Discussing Sotomayor's speech, which she delivered as the keynote address for the symposium, titled “Raising the Bar: Latino and Latina Presence in the Judiciary and the Struggle for Representation,” Kristol stated: “And then she has this speech. They can walk back a statement. This is a speech. There's a text. You can go to The New York Times website and read it. It was a carefully prepared text published in La Raza law journal. He went on to assert:

She goes so far that the next day, Judge Richard Paez of the 9th Circuit, who is a liberal Clinton appointee, basically rebukes her and makes a big point of saying, “Look, I'm proud to be a Latino. I bring my experiences to the court, but I took an oath to judge. And I really believe we have to judge as impartially, and it can't just be an aspiration.” And he didn't mention her name, but he basically is rebutting her speech the night before that somehow impartial judging is merely an aspiration.

In fact, in the comments Paez made during a forum the day after Sotomayor's speech (published by the Berkeley La Raza Law Journal and available in the Lexis database), Paez stated, “although I am a Latino judge and there is no question about that -- I am viewed as a Latino judge -- as I judge cases, I try to judge them fairly. I try to remain faithful to my oath.” He went on to state that “we look at conflicts from our own life experiences,” but that “when called upon to decide a case, judges have a distinct and clear obligation to apply the law fairly and justly to the parties in the case.” He further stated, “Judges have an obligation to read cases honestly and find facts fairly. I strive to do that at all times” [emphasis added].

In her keynote address the prior night, Sotomayor similarly stated, “Personal experiences affect the facts that judges choose to see,” later adding, “I am reminded each day that I render decisions that affect people concretely and that I owe them constant and complete vigilance in checking my assumptions, presumptions and perspectives and ensuring that to the extent that my limited abilities and capabilities permit me, that I reevaluate them and change as circumstances and cases before me requires.”

As Media Matters for America has noted, while some conservatives in the media have condemned Sotomayor as “racist” for remarks made in her 2001 speech, such conservatives as Justices Samuel Alito and Clarence Thomas have made similar comments.

From Paez's 2001 comments:

The topic for our panel discussion is different voices, different perspectives for 21st-century issues. That is a hard question to answer. I would like to think that I make a difference. As Judge Saucedo said, we are required to apply the law fairly. I do not think that I ever have applied a different standard in judging a case involving a Latino defendant, a black defendant, an Asian defendant, a white defendant, or a multimillion dollar corporation. But, there is something about our own personal life experience that makes each of us different.

I used to tell jurors when they entered the courtroom and took their oaths as jurors, “You walk into the courtroom with a lifetime of experiences, and we don't ask you to suddenly forget all that experience, to ignore that experience.” I asked them if they could judge fairly the case that they were about to hear.
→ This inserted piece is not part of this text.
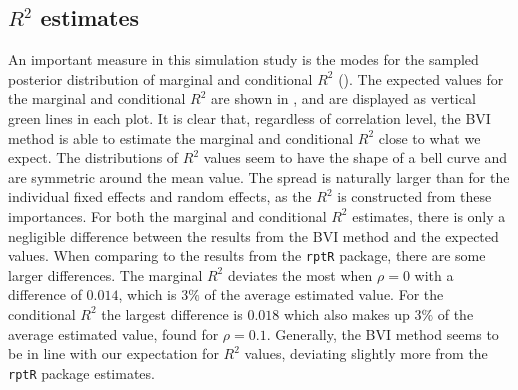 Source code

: \subsection{\texorpdfstring{$R^2$}{Lg} estimates}
An important measure in this simulation study is the modes for the sampled posterior distribution of marginal and conditional $R^2$ (). The expected values for the marginal and conditional $R^2$ are shown in , and are displayed as vertical green lines in each plot. It is clear that, regardless of correlation level, the BVI method is able to estimate the marginal and conditional $R^2$ close to what we expect. The distributions of $R^2$ values seem to have the shape of a bell curve and are symmetric around the mean value. The spread is naturally larger than for the individual fixed effects and random effects, as the $R^2$ is constructed from these importances. For both the marginal and conditional $R^2$ estimates, there is only a negligible difference between the results from the BVI method and the expected values. When comparing to the results from the \texttt{rptR} package, there are some larger differences. The marginal $R^2$ deviates the most when $\rho=0$ with a difference of $0.014$, which is $3\%$ of the average estimated value. For the conditional $R^2$ the largest difference is $0.018$ which also makes up $3\%$ of the average estimated value, found for $\rho=0.1$. Generally, the BVI method seems to be in line with our expectation for $R^2$ values, deviating slightly more from the \texttt{rptR} package estimates.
I explained, “As jurors, recognize that you might have some bias, or prejudice. Recognize that it exists, and determine whether you can control it so that you can judge the case fairly. Because if you cannot -- if you cannot set aside those prejudices, biases and passions -- then you should not sit on the case.”

The same principle applies to judges. We take an oath of office. At the federal level, it is a very interesting oath. It says, in part, that you promise or swear to do justice to both the poor and the rich. The first time I heard this oath, I was startled by its significance. I have my oath hanging on the wall in my office to remind me of my obligations. And so, although I am a Latino judge and there is no question about that -- I am viewed as a Latino judge -- as I judge cases, I try to judge them fairly. I try to remain faithful to my oath.

I think we look at conflicts from our own life experiences. If you were to look at my life -- at least my professional experience -- and I'll just start with that, I probably have a unique professional experience. If you looked at the federal judiciary and asked how many federal court of appeals judges are there that worked in legal services, as I did for nine years, I doubt that you would find many. I never worked for a law firm, a district attorney's office, a U.S. Attorney's Office, a State Attorney General's office, or the Justice Department. I worked, instead, for legal services for the poor. That was my professional career. And working in that environment, representing individual clients as well as litigating larger cases, sometimes impacts the way one may look at issues or conflicts. You don't shed that experience -- you don't leave it behind. But, when called upon to decide a case, judges have a distinct and clear obligation to apply the law fairly and justly to the parties in the case.

Judges have an obligation to read cases honestly and find facts fairly. I strive to do that at all times. If I had not done so -- if I had not been successful in carrying out my judicial obligations -- I don't think I would have made it as far as I have. I have a suspicion, although no one has asked -- why did it take four years for senate confirmation? I suspect that when some individuals looked at my professional career, it may have caused a few raised eyebrows, maybe, I don't know. Certainly if somebody had told me at the outset of my career that someday I would be appointed to the Ninth Circuit, maybe I would not have chosen the career path that I did. As Judge Sotomayor mentioned last night, I tried to choose a professional route that would be satisfying and rewarding in many ways beyond just being economically rewarding. Working in legal services had little, if any, monetary reward to it, but the work that we did was truly satisfying. We felt good about everything we did. I am sure that working in the Public Defender's office, or any other public office, has a similar sense of fulfillment. Working as a public defender, day in and day out in the courtroom, is one of the most difficult tasks in the criminal justice system. It is probably the most difficult role in the courtroom.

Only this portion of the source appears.